Significance. If the empirical claims hold under rigorous scrutiny, the work would advance AI applications in sports officiating by moving beyond isolated perception tasks to holistic, knowledge-grounded reasoning. The construction and planned release of a dedicated multimodal benchmark and regulatory knowledge base represent concrete contributions that could support reproducible follow-on research in multimodal agents and domain-specific RAG.

major comments (2)
  1. [Abstract and Experiments section] Abstract and Experiments section: The assertion of significant outperformance in decision accuracy and explanation quality over general-purpose MLLMs is presented without any description of the evaluation protocol, specific baseline models, metrics for explanation quality, statistical tests, or error analysis across the 600 foul clips. This information is load-bearing for the central claim that the multi-agent cross-modal RAG architecture delivers net gains.
  2. [Section 4 (Multi-agent architecture)] Section 4 (Multi-agent architecture): The cross-modal RAG mechanism is described at a high level but provides no analysis or ablation of retrieval performance on ambiguous foul semantics (e.g., intent or subtle contact cases common in the benchmark). Without evidence that retrieval errors are not amplified by agent collaboration, the claim that the system reliably bridges visual content to regulatory text remains unsubstantiated.
minor comments (1)
  1. [Abstract] The abstract uses approximate figures ('over 1,200' questions, '600' clips); exact counts and any filtering criteria should be stated in the benchmark description section for precision.

Simulated Author's Rebuttal

2 responses · 0 unresolved

We thank the referee for the constructive and detailed feedback. The comments highlight important areas where additional clarity and analysis will strengthen the manuscript. We address each major comment below and commit to revisions that directly respond to the concerns.

read point-by-point responses
  1. Referee: [Abstract and Experiments section] Abstract and Experiments section: The assertion of significant outperformance in decision accuracy and explanation quality over general-purpose MLLMs is presented without any description of the evaluation protocol, specific baseline models, metrics for explanation quality, statistical tests, or error analysis across the 600 foul clips. This information is load-bearing for the central claim that the multi-agent cross-modal RAG architecture delivers net gains.

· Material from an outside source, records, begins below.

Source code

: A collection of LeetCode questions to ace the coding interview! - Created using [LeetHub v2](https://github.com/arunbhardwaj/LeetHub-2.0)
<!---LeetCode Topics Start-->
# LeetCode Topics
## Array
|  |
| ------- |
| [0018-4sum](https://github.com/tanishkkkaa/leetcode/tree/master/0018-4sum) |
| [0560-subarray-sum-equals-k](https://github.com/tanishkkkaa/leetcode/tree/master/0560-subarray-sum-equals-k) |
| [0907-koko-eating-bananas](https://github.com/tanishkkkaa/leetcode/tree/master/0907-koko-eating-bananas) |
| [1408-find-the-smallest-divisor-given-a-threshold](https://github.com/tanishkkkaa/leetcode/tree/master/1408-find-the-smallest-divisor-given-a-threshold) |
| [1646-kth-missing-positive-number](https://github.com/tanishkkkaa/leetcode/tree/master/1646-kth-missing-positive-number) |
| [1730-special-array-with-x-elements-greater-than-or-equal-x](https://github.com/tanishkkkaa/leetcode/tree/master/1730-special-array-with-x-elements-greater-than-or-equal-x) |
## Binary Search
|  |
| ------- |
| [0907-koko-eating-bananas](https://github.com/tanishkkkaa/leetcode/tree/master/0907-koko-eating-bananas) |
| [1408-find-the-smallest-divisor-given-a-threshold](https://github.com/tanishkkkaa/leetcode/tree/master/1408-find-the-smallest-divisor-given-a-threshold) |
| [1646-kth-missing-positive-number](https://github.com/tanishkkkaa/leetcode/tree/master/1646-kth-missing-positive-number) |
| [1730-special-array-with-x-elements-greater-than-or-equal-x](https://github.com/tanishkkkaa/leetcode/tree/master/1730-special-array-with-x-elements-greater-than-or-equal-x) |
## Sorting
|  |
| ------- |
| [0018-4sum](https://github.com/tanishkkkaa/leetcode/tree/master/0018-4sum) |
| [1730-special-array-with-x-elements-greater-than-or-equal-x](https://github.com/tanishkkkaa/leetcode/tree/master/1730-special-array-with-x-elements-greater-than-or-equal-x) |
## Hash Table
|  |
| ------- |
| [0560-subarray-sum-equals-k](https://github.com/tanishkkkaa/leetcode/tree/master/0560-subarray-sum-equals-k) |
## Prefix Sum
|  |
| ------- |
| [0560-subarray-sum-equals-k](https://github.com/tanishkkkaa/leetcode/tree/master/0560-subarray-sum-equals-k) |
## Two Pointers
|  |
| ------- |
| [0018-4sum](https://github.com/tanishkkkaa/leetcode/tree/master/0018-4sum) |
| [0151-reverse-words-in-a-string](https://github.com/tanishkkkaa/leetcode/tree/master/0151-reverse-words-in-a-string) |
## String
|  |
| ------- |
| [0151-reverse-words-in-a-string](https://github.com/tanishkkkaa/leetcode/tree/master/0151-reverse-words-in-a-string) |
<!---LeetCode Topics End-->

    Authors: We agree that the abstract is high-level and that the Experiments section would benefit from more explicit description of the full evaluation protocol, including the precise list of baseline MLLMs, the human-evaluation rubric for explanation quality, and the statistical significance testing. We will revise the abstract to summarize the protocol and key metrics in one sentence. In the Experiments section we will add a dedicated error-analysis subsection with per-category breakdowns across the 600 clips and report the results of paired statistical tests. These changes will make the supporting evidence for the central claim fully transparent. revision: yes

  2. Referee: [Section 4 (Multi-agent architecture)] Section 4 (Multi-agent architecture): The cross-modal RAG mechanism is described at a high level but provides no analysis or ablation of retrieval performance on ambiguous foul semantics (e.g., intent or subtle contact cases common in the benchmark). Without evidence that retrieval errors are not amplified by agent collaboration, the claim that the system reliably bridges visual content to regulatory text remains unsubstantiated.

    Authors: We acknowledge that the current description of the cross-modal RAG component lacks quantitative ablation on retrieval quality for ambiguous cases. In the revised manuscript we will insert a new subsection in Section 4 that reports retrieval precision/recall on a manually annotated subset of ambiguous foul clips (intent, subtle contact, etc.). We will also present an ablation comparing end-to-end decision accuracy with and without the RAG module, together with a qualitative analysis of how the referee-agent verification step mitigates retrieval errors. This will directly substantiate the reliability claim. revision: yes

Circularity Check

0 steps flagged

Empirical system proposal with no derivation chain

full rationale

The paper describes an applied multi-agent architecture for soccer refereeing, including construction of a benchmark (SoccerRefBench), a knowledge base (RefKnowledgeDB), and a cross-modal RAG collaboration mechanism, followed by empirical evaluations against general MLLMs. No equations, parameter fitting, predictions, or formal derivations are present that could reduce to inputs by construction. All load-bearing claims rest on experimental accuracy and explanation quality metrics rather than self-referential logic or self-citation chains, rendering the work self-contained.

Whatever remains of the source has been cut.